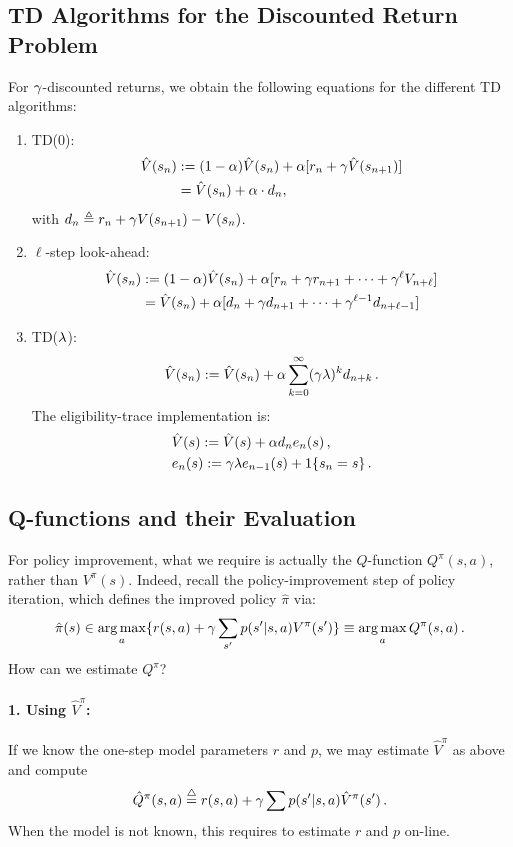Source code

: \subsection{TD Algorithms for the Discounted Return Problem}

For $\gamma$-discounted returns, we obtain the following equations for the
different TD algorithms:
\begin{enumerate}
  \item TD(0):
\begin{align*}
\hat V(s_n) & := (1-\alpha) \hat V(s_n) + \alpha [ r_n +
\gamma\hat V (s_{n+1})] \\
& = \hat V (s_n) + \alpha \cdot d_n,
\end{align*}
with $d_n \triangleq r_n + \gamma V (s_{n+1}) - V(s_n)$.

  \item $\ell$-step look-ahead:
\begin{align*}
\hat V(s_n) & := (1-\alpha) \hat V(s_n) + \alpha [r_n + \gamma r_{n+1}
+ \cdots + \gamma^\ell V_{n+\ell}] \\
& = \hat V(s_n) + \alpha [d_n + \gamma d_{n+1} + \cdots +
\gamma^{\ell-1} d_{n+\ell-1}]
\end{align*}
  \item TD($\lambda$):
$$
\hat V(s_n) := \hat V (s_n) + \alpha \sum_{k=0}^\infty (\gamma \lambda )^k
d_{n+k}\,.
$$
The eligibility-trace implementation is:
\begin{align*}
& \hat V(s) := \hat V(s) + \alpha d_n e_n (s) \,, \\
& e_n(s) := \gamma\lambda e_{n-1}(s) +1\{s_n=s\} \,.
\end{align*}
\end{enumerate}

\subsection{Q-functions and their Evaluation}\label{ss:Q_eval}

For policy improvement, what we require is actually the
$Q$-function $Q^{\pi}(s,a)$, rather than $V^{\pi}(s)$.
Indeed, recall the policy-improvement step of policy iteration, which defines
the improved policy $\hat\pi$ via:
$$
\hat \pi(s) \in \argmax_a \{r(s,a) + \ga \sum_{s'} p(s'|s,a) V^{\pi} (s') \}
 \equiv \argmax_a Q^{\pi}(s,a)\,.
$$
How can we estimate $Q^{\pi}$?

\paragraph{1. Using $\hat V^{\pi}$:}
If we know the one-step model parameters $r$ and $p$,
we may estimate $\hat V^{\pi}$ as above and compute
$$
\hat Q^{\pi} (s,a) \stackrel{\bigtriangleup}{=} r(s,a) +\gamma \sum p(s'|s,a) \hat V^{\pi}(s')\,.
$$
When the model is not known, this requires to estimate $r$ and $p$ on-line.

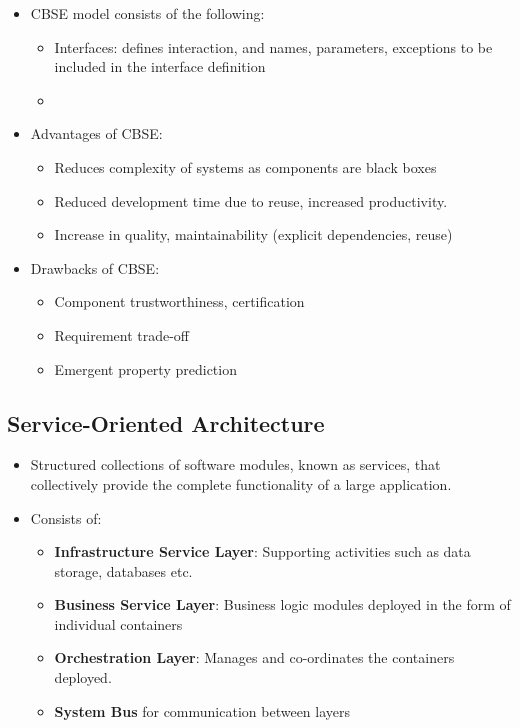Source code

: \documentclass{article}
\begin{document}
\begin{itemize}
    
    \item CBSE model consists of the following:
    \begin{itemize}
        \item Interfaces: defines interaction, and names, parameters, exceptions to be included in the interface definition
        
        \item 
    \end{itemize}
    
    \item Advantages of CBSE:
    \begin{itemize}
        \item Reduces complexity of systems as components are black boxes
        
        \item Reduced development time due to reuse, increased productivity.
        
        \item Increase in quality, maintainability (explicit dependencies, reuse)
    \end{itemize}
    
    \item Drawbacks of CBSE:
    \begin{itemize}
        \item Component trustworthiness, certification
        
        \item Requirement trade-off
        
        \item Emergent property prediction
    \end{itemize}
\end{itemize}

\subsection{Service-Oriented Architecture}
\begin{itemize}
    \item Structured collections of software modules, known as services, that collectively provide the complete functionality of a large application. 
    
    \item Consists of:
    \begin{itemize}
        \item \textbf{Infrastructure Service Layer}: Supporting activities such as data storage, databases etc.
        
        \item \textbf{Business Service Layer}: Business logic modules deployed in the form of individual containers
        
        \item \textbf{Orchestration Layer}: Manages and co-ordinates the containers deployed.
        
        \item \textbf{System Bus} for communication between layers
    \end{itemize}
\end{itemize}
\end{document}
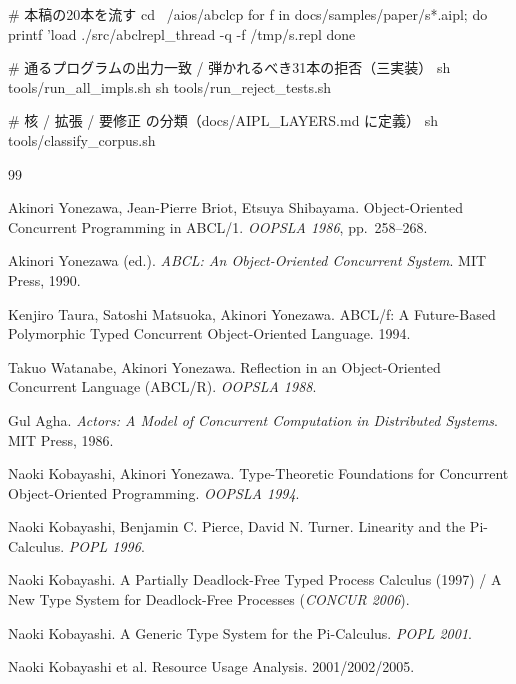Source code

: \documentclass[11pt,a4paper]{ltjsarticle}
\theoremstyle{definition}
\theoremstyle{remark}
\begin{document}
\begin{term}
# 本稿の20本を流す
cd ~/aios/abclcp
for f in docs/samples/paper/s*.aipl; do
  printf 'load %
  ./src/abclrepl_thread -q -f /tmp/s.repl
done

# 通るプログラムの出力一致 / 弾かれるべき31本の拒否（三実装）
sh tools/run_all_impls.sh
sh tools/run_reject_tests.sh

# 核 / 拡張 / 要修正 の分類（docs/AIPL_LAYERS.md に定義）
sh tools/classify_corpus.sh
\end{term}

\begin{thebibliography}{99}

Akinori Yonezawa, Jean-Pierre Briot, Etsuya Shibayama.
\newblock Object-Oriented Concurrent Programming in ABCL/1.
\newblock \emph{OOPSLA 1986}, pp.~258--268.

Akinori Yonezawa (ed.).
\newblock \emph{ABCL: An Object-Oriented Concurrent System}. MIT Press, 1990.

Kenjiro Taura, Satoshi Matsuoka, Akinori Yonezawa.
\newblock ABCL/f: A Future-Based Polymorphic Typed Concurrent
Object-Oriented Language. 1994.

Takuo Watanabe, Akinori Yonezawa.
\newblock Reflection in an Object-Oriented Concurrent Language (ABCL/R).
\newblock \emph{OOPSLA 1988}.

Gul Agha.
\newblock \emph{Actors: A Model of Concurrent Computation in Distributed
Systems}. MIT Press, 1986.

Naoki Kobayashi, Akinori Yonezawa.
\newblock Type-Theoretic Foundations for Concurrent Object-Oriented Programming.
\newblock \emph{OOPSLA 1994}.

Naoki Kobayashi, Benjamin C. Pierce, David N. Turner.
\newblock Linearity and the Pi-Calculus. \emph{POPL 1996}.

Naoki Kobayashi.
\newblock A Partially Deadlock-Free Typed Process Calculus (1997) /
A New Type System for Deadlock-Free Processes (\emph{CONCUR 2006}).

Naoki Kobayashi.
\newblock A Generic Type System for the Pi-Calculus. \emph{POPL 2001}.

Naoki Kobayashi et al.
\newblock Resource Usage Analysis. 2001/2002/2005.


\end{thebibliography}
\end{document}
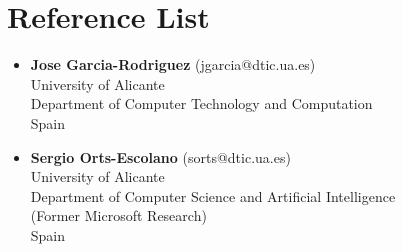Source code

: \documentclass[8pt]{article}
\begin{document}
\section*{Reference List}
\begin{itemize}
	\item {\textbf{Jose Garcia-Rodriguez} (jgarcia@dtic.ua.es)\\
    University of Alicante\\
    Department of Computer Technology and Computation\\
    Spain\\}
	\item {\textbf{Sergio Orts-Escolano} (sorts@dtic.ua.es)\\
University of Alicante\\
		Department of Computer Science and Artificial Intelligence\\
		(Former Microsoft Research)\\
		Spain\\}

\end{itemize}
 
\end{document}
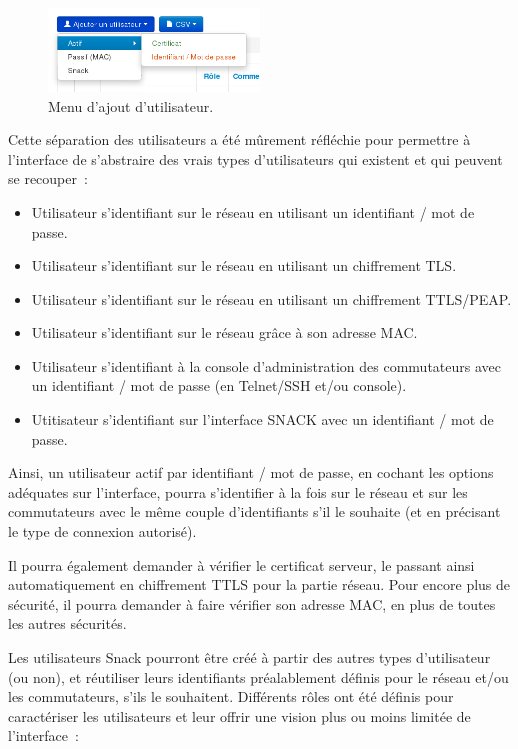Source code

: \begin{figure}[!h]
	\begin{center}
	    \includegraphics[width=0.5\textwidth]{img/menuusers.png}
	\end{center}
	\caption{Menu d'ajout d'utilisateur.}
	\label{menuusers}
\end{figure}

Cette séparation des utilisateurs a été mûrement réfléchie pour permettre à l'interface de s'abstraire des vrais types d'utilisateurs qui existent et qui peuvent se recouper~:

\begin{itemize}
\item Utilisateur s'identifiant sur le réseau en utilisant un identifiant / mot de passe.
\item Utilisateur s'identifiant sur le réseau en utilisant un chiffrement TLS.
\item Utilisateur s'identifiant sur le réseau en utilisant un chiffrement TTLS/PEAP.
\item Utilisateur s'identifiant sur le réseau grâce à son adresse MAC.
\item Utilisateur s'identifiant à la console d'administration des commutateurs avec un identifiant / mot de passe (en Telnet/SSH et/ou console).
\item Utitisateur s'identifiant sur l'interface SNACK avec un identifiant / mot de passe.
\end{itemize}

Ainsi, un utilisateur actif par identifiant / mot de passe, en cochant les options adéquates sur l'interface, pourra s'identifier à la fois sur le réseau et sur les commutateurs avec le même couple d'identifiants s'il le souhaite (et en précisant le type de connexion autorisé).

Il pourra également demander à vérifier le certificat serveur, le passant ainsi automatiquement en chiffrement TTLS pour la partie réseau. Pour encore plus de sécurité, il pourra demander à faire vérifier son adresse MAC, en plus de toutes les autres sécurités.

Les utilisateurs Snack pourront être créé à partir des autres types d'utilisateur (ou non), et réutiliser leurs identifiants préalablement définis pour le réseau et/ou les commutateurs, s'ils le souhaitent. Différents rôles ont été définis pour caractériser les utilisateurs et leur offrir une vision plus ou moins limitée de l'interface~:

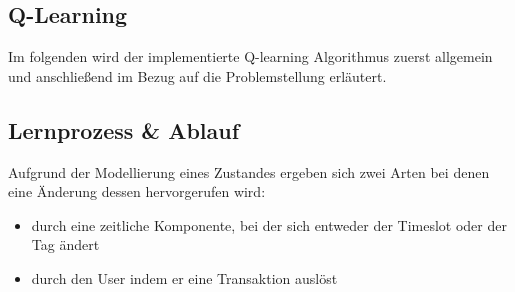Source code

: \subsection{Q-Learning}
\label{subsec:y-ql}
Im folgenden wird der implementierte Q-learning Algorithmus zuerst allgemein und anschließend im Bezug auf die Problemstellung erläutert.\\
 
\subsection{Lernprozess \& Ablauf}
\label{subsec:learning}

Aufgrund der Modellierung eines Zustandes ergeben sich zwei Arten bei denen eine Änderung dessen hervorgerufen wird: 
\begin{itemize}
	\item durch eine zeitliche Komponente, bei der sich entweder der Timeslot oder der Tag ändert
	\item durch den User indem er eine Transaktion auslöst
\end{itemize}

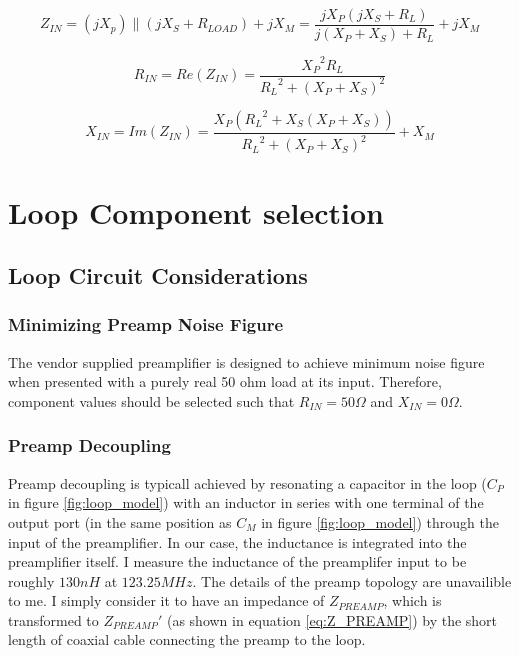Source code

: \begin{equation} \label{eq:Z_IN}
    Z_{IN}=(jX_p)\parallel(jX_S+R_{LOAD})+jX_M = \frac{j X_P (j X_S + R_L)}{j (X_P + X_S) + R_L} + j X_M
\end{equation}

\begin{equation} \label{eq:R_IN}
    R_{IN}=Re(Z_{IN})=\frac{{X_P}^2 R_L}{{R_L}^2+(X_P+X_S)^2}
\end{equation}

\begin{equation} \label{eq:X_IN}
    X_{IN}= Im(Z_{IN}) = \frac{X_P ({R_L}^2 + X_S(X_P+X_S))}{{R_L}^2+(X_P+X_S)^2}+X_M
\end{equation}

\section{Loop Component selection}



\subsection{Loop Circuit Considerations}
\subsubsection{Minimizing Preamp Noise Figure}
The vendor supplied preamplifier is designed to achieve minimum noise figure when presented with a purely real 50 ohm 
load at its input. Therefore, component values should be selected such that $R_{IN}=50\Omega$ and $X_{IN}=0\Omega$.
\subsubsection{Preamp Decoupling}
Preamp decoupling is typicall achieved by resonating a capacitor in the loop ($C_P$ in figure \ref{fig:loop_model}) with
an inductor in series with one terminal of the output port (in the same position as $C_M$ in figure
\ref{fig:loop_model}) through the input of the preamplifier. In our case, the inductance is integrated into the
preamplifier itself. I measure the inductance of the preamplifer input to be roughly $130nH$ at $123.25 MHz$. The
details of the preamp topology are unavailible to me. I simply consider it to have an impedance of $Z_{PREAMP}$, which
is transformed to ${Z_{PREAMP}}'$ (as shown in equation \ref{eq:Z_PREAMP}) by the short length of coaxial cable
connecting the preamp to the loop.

WORK TASK -> Among the records above, find the lines that contain "following" and copy every one.

ANSWER ->
For $\gamma$-discounted returns, we obtain the following equations for the
    \item CBSE model consists of the following:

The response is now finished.